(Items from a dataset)
============================================================
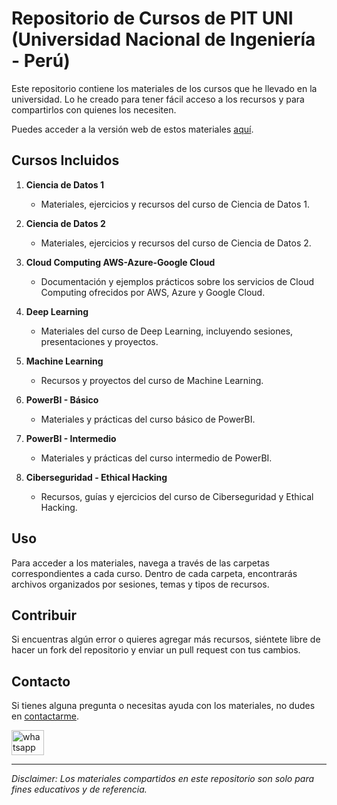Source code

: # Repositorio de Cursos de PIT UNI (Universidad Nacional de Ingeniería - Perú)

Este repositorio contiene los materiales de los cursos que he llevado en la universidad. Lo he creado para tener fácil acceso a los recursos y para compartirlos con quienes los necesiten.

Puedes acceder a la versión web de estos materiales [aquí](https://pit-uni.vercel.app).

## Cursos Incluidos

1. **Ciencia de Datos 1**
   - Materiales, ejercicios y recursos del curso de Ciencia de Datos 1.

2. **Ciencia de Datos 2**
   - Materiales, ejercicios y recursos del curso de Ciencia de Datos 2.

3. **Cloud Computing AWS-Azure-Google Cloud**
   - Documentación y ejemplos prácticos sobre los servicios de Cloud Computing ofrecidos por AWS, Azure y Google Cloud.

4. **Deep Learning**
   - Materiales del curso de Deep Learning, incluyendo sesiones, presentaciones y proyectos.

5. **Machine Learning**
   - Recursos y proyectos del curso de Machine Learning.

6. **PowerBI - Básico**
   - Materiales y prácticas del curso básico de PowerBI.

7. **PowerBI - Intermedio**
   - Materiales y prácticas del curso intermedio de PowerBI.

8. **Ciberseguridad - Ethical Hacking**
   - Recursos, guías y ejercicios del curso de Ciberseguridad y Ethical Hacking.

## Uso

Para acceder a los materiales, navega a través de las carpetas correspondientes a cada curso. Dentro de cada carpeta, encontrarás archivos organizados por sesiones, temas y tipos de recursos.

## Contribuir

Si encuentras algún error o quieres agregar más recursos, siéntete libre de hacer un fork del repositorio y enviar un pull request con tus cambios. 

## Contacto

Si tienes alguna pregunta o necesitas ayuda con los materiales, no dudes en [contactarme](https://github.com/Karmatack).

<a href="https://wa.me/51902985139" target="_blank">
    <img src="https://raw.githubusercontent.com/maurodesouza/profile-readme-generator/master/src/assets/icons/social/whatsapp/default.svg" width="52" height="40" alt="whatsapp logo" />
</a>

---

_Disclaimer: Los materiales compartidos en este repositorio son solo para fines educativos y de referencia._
============================================================
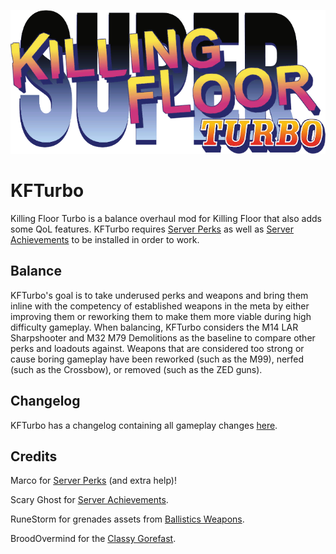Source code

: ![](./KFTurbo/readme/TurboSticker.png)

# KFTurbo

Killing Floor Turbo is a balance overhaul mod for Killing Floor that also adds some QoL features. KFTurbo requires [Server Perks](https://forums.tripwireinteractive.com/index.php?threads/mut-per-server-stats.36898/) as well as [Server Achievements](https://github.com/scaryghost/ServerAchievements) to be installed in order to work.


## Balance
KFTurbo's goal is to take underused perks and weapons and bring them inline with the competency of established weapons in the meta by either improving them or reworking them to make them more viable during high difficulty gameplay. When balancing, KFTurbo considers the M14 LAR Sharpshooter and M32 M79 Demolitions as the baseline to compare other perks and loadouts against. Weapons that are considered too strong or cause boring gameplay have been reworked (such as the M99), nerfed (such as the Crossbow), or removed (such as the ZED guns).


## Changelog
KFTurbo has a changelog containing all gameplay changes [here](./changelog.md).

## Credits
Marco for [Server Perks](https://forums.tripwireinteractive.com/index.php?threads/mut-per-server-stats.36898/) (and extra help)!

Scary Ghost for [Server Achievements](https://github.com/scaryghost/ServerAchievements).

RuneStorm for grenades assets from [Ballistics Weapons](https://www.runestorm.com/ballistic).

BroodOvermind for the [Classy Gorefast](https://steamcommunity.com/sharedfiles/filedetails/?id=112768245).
============================================================
Task brief — Reproduce only the lines above, starting at the line with "Si encuentras algún" and ending at the line with "Si tienes alguna", exactly as written.

Exercise output —
Si encuentras algún error o quieres agregar más recursos, siéntete libre de hacer un fork del repositorio y enviar un pull request con tus cambios. 

## Contacto

Si tienes alguna pregunta o necesitas ayuda con los materiales, no dudes en [contactarme](https://github.com/Karmatack).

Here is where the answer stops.